Cependant, l'industrie de la musique est particulièrement ingénieuse et a facilement profité de la technologie moderne que la plupart d'entre nous transportons dans notre poche, ainsi que de l'avoir à la maison. Toutes sortes de concerts, opéras et événements musicaux peuvent être diffusés directement dans notre salle avant, et avec la disparition malheureuse de la plupart des revendeurs SACD locaux, tout est disponible en ligne, soit sous la forme du produit physique, soit sous forme de simple téléchargement en divers formats.
Ce nouveau SACD sur le label BIS se trouve être Beethoven et Beethoven dans sa clé de marque de do mineur - celui qui semble toujours faire ressortir le meilleur du compositeur. Physiquement, le SACD est protégé par une carte pliante, plutôt que par un boîtier en plastique, mais il était bon de constater que le disque lui-même était dans sa propre pochette en papier - tout comme les bons vieux vinyles le faisaient, et le livret informatif est en anglais , Allemand et français. Le Trio Sitkovetsky a été formé en 2007 et porte le nom de son violoniste Alexander Sitkovetsky, né à Moscou, avant de rejoindre l'école Menuhin au Royaume-Uni. À l'origine, les trois joueurs provenaient également de l'école Menuhin, jusqu'à ce que le violoncelliste germano-coréen Isang Enders remplace l'artiste d'origine en 2019.
Les manuels comprennent généralement des chapitres sur les périodes classique et romantique, séparés par un seul consacré à Beethoven, reconnaissant sa position unique dans l'histoire de la musique. Dans pratiquement tous les genres, il a repris là où ses prédécesseurs comme Haydn et Mozart s'étaient arrêtés et les a souvent développés en quelque chose de si différent, et pourtant intrinsèquement similaire, au cours de ce que l'on appelle normalement ses périodes précoce, moyenne et tardive. Il suffit de regarder son ensemble monumental de 32 sonates pour piano, ou 16 quatuors à cordes, pour voir cette transformation.

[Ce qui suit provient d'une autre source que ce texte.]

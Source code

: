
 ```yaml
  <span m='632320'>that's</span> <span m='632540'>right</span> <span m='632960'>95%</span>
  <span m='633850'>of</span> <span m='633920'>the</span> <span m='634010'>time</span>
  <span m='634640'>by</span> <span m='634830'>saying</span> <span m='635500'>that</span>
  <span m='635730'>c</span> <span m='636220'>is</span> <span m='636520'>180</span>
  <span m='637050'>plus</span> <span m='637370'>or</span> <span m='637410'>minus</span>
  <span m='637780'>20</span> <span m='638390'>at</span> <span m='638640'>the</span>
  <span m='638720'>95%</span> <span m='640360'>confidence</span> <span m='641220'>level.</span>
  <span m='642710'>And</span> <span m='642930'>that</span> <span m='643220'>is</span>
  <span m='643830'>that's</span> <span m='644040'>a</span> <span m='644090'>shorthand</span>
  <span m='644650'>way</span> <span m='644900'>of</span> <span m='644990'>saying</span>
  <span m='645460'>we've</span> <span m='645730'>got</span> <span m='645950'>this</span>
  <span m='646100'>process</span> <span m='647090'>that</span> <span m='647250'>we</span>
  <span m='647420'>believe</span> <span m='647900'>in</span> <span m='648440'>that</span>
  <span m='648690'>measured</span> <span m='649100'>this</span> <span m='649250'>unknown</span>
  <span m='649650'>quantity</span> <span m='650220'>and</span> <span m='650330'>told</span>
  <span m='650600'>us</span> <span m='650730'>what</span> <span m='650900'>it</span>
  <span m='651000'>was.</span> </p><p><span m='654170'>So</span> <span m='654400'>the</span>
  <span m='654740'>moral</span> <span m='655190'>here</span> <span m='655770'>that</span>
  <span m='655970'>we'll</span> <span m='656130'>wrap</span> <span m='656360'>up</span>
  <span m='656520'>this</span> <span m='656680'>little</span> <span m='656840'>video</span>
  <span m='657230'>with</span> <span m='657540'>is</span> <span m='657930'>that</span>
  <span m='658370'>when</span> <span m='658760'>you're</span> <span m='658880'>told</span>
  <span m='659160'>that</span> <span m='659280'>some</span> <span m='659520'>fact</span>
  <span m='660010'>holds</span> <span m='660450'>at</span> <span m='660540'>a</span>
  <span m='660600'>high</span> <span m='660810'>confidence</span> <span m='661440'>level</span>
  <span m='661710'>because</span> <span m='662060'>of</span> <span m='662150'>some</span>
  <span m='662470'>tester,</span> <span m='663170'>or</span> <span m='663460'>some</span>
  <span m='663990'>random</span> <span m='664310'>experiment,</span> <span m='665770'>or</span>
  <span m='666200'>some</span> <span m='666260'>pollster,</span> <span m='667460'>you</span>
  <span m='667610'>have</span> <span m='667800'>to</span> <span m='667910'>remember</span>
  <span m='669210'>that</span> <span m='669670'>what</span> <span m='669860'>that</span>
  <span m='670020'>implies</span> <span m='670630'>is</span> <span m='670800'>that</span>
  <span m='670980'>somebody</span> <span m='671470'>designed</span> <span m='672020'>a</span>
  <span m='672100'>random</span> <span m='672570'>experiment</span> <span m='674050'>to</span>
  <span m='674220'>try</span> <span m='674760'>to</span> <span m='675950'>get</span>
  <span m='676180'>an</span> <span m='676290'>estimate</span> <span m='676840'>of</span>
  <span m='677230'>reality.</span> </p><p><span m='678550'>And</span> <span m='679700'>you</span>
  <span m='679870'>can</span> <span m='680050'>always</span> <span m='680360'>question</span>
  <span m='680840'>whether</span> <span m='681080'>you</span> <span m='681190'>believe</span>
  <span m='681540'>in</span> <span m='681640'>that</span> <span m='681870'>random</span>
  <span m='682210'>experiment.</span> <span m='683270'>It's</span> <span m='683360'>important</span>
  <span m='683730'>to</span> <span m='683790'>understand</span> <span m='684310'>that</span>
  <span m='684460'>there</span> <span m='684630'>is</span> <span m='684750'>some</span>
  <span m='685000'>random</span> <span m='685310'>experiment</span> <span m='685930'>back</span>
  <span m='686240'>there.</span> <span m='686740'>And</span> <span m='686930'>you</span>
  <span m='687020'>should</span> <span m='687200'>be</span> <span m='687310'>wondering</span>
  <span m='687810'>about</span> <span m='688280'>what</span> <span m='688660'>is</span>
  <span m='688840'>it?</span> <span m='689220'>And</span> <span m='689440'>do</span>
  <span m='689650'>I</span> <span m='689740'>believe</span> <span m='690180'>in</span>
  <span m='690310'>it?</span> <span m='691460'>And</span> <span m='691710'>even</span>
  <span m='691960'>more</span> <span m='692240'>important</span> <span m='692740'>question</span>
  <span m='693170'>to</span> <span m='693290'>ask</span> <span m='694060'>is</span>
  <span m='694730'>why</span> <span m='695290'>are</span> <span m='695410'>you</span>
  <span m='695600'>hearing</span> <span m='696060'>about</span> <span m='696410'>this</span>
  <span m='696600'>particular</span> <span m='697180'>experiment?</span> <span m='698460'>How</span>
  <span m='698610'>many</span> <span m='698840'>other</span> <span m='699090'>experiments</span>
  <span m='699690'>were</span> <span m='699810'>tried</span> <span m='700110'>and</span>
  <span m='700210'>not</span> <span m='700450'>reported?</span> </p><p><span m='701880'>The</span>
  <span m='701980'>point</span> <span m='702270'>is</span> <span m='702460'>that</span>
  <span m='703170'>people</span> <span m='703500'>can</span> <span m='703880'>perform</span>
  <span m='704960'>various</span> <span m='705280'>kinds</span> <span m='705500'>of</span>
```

Les trios avec piano de Haydn, par exemple, sont dominés par le piano. Le violon a quelques chances de jouer la mélodie, bien que souvent doublée par le clavier, tandis que le violoncelle a tendance à être le parent pauvre, doublant souvent simplement la ligne de basse du piano. Cependant, Mozart s'est efforcé de donner à chaque instrument une part plus égale de la procédure, et certainement au moment de ses derniers trios avec piano, l'équilibre des instruments et un dialogue clair en trois parties étaient tous deux à la hauteur du cours.

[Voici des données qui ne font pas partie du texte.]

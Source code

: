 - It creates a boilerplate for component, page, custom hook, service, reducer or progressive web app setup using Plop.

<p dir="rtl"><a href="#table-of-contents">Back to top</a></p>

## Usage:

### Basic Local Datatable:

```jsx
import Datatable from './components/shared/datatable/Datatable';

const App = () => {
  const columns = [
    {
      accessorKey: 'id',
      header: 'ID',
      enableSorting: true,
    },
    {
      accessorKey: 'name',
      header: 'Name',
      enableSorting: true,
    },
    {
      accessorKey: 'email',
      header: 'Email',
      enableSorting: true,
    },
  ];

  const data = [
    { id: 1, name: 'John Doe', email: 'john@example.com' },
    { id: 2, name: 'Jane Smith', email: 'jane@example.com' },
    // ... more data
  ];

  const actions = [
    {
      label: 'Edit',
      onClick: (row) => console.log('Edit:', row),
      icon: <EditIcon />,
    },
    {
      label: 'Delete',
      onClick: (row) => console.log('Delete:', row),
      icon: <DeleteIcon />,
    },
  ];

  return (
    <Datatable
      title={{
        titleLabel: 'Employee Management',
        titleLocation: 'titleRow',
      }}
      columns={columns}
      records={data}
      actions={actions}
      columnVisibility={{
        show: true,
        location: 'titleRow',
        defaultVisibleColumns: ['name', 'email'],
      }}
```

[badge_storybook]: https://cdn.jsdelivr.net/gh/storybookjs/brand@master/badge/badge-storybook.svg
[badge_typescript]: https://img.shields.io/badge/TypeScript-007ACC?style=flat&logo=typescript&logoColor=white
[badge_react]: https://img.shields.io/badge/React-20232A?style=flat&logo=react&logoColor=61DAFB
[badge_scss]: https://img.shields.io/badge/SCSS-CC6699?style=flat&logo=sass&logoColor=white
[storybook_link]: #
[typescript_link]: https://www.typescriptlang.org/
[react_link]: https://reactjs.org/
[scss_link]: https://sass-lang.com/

Beethoven a écrit ses trois op. 1 trios avec piano en 1794-95, et la première chose qui ressort est que, contrairement à Mozart, qui privilégiait généralement la forme de base à trois mouvements rapide-lent-rapide, du n ° 1 en mi bémol, les trois trios ont des mouvements, Beethoven ajouter un Scherzo ou un menuet au mélange, comme il l'a fait avec son premier quatuor à cordes et sa première symphonie - Opp. 18 et 21 respectivement. Le Trio Sitkovetsky ouvre son compte avec le Trio n ° 3 en ut mineur, le plus dramatique de l'ensemble, non seulement en raison de sa matière thématique, mais aussi, bien sûr, en raison de l'empathie unique du compositeur pour la clé. Les notes de manche les plus complètes de Horst A Scholz - à la fois perspicaces et captivantes - nous informent que Haydn, qui enseignait actuellement à Beethoven, 24 ans, estimait que le trio en ut mineur était si révolutionnaire et déconseillait même sa publication. Plus tard, selon le propre élève de Beethoven, Ferdinand Ries, Haydn avait craint que l'œuvre «ne soit pas comprise aussi rapidement et facilement». Heureusement. le monde tel que Haydn le connaissait, était déjà en train de changer, et les trios, en particulier le n ° 3, devinrent un succès commercial ainsi que les précurseurs d'un nouveau goût pour la musique.
Je dois admettre, cependant. quand j'ai commencé à écouter le début presque fantomatique de l'ouverture Allegro con brio , la petite figure en forme de cadence du violon commençant à la huitième mesure (mesure), juste avant l'annonce du thème principal chargé, est d'abord apparue comme particulièrement vaporeuse, même avec son marquage pianissimo , et a vraiment défié le seuil audible à la limite. En écoutant de plus en plus l'œuvre, puis la SACD dans son ensemble, j'en suis venu à la conclusion que Sitkovetsky ne semble pas avoir pleinement estimé le volume intrinsèque, par exemple, de son propre pianissimo,en considérant le même marquage dynamique lorsqu'il est joué respectivement par les deux autres instruments. Bien sûr, il serait facile de rejeter la faute ailleurs - le violoncelle d'Isang Enders, par exemple, est un instrument avec une belle résonance naturelle, tandis que le pianiste Wu Qian n'est à juste titre jamais en arrière en s'avançant, et joue toujours avec beaucoup de verve et d'éclat, mais je considère toujours qu'il incombe à lui.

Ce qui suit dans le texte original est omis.